Normal. Such a dangerous word.
After the Bay Harbor Butcher case, life found a way to pretend again. The lab was the same, the fluorescent lights hummed the same sterile rhythm, and my coworkers laughed at the same bad jokes. Miami moved on, as it always does. And so did I. Or at least, that’s what I told myself.
The bodies didn’t stop appearing, of course. They never do. Only the stories changed. New names, new faces, new ways to die. The blood never lies, and I never stop listening to it. Still, there’s something about this new case that doesn’t follow the usual script. Not because of the murder itself—but because of who’s standing in the middle of it.
Transferred from Washington, D.C.—young, brilliant, unsettlingly precise. A prodigy, they said. I prefer “anomaly.” {{user}} works differently. Sees differently. The first time I watched them move through a crime scene, I saw it: the exactness of their eyes, the restraint in their gestures. No wasted motion. No misplaced empathy. Almost… familiar.
I should’ve ignored it. But curiosity is a stubborn parasite.
The crime scene sits heavy in the humid Miami air. A shallow yard behind a sun-bleached house, yellow tape fluttering against the wind like nervous laughter. Blood on the grass, thin streaks tracing the struggle. The killer fought—desperate, messy—but {{user}} had already mapped it before anyone else arrived. They’d pointed out the marks on the victim’s wrist, the angle of the wound, the drag pattern toward the gate. Every observation precise. Correct. Alarming.
Now, we’re back—second sweep. Routine for everyone else. For me, it’s an opportunity to watch.
LaGuerta’s heels click against the concrete as she speaks to Angel, her voice firm but warm.

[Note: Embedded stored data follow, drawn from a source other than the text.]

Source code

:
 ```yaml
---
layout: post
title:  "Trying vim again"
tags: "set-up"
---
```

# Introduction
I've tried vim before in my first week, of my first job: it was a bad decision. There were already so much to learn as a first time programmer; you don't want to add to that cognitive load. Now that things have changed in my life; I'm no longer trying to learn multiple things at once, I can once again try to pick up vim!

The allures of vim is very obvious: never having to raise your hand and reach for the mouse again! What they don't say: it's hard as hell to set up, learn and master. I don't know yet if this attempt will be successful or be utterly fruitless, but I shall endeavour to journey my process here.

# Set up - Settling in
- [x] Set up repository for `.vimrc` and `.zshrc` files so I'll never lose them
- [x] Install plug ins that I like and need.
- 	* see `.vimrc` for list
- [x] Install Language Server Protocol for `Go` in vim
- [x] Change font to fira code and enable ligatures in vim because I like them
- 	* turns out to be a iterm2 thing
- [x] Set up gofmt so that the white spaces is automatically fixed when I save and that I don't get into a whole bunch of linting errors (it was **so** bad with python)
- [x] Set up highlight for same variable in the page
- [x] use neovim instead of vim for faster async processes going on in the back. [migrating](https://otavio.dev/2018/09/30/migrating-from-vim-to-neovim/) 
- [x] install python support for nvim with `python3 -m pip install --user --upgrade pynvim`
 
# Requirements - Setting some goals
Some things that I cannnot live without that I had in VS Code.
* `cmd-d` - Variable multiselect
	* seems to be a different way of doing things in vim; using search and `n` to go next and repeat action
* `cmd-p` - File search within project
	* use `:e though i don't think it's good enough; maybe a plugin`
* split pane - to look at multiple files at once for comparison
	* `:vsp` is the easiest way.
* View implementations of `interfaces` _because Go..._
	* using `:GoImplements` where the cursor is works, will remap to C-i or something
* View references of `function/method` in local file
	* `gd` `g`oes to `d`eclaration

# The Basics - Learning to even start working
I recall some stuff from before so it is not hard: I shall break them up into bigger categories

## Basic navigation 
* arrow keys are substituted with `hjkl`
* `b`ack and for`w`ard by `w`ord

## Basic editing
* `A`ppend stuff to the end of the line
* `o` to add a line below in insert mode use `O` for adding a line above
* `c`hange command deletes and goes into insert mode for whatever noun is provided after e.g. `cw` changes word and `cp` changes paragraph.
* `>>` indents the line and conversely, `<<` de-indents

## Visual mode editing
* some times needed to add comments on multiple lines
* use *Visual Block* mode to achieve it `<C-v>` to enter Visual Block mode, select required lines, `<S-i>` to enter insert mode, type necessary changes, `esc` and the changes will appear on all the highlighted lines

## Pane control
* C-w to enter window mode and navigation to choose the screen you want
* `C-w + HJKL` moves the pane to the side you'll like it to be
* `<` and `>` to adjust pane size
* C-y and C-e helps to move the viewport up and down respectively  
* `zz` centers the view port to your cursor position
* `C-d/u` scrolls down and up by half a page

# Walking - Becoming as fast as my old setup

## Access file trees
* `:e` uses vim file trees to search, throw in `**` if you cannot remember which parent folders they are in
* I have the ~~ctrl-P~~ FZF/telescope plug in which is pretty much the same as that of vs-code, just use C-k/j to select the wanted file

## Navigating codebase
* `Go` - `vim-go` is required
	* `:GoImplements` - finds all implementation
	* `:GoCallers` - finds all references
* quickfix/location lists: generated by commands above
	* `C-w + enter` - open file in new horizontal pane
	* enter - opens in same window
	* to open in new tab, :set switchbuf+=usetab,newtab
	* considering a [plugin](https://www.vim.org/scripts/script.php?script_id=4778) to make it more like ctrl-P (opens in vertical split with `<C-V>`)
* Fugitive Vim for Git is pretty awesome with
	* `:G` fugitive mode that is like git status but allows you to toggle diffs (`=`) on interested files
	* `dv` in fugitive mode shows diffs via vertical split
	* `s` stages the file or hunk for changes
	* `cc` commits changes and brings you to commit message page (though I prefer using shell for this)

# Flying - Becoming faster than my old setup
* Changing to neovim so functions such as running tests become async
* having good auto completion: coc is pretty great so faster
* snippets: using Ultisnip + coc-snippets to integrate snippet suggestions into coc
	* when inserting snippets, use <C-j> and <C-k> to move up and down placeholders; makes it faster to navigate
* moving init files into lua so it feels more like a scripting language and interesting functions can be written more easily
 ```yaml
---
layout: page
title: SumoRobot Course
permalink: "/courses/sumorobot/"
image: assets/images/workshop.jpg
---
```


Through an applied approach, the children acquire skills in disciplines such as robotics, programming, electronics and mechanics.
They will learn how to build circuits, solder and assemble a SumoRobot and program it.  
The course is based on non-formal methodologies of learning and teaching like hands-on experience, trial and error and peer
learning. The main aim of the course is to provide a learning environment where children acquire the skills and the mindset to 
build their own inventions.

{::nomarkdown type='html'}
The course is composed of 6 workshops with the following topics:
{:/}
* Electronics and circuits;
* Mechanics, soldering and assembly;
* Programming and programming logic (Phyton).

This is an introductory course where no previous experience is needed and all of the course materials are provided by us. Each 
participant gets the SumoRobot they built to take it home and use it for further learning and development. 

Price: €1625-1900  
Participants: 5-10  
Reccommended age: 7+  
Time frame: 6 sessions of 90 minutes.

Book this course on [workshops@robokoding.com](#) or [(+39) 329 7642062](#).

Deb paces near the fence, cigarette twitching between her fingers, irritation in motion. Masuka’s making another of his unfortunate comments, probably about blood viscosity or something worse. And then there’s {{user}}, standing quietly beside LaGuerta. Calm. Focused. Detached. Like me.
I should be listening to LaGuerta, but my thoughts drift. {{user}}’s gaze doesn’t linger on the body like everyone else’s does. They’re watching the blood. The way it soaked into the soil, the direction it sprayed across the fence. They’re reconstructing it piece by piece, silently. Efficiently. Almost artfully. It’s… beautiful, in its own clinical way.
The tests confirmed everything they said. The spatter matched their theory down to the millimeter. Masuka was impressed. LaGuerta was thrilled. And I—well, I was something else. I don’t get impressed easily. But I know the signs of someone who sees the world through red lenses. Someone who understands the difference between blood as evidence… and blood as language.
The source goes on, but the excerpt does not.